Saved entries:
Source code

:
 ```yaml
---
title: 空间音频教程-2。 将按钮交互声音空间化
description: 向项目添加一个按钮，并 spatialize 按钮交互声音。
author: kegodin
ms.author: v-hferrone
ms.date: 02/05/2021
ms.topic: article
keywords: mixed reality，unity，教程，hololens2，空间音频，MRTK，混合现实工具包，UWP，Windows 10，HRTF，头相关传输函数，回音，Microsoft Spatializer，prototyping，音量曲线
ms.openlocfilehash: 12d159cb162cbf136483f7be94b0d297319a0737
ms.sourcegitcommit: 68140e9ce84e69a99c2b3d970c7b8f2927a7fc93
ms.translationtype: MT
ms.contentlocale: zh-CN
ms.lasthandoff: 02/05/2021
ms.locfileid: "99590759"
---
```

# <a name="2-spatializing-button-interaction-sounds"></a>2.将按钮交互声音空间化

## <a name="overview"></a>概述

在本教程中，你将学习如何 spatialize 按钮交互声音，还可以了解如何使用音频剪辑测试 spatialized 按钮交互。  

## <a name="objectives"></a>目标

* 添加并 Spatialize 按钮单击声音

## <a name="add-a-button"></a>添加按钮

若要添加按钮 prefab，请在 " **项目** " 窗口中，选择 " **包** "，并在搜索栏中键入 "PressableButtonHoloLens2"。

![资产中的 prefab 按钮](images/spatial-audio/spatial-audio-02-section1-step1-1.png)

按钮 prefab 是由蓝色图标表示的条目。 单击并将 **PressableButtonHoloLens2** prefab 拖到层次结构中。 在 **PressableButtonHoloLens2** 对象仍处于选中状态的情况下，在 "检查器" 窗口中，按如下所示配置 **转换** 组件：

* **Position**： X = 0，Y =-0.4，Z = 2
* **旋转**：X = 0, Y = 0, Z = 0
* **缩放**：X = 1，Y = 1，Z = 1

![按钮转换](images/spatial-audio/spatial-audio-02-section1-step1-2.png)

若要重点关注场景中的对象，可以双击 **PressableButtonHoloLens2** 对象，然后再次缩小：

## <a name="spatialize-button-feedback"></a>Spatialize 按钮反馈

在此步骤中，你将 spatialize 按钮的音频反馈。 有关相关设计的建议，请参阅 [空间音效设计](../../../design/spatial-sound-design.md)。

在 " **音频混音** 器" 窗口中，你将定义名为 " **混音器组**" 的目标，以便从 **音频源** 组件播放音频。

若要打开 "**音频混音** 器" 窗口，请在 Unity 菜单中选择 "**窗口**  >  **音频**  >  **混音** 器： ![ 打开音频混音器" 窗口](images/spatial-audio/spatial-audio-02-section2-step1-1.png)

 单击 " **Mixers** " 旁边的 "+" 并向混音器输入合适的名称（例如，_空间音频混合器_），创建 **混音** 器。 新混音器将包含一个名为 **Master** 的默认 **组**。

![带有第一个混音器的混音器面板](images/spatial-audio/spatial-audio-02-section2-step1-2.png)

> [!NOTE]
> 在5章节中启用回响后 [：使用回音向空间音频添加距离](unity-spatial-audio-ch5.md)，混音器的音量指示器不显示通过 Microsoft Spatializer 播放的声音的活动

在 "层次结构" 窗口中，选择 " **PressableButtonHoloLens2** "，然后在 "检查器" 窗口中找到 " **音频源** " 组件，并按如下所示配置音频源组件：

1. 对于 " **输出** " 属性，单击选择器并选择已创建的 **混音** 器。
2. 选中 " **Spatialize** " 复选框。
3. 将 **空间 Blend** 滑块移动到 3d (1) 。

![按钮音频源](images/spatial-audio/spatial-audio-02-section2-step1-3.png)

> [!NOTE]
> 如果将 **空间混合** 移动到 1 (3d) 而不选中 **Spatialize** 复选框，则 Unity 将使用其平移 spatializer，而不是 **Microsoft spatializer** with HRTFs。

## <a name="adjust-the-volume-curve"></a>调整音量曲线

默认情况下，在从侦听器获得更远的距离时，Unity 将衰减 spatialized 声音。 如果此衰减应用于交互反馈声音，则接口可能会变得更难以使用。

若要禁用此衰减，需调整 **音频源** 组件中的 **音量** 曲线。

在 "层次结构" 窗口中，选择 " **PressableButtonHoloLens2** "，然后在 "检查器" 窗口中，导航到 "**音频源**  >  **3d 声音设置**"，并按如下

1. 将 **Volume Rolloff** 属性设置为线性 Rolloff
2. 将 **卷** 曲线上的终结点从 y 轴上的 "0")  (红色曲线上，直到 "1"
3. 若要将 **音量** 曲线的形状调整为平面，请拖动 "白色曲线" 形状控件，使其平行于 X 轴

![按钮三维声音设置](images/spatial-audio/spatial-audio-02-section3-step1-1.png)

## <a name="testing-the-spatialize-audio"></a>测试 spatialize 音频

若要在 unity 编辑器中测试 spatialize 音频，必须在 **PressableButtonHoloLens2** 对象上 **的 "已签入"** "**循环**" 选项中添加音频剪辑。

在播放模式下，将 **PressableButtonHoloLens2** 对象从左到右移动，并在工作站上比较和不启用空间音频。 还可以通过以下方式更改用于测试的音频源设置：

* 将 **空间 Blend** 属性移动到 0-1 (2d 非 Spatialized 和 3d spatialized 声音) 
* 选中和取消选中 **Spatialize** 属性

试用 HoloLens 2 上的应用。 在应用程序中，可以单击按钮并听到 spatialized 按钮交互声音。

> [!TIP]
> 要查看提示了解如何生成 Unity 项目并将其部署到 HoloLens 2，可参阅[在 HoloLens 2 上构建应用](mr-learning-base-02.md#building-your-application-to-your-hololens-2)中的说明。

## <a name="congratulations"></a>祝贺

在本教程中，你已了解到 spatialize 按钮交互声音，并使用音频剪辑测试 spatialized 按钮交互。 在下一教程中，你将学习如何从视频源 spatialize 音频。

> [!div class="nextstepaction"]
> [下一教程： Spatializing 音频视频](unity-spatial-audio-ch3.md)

WHAT TO WORK ON: Pull from the data each line where the string "音频混音" turns up.

WRITTEN SOLUTION:
在 " **音频混音** 器" 窗口中，你将定义名为 " **混音器组**" 的目标，以便从 **音频源** 组件播放音频。
若要打开 "**音频混音** 器" 窗口，请在 Unity 菜单中选择 "**窗口**  >  **音频**  >  **混音** 器： ![ 打开音频混音器" 窗口](images/spatial-audio/spatial-audio-02-section2-step1-1.png)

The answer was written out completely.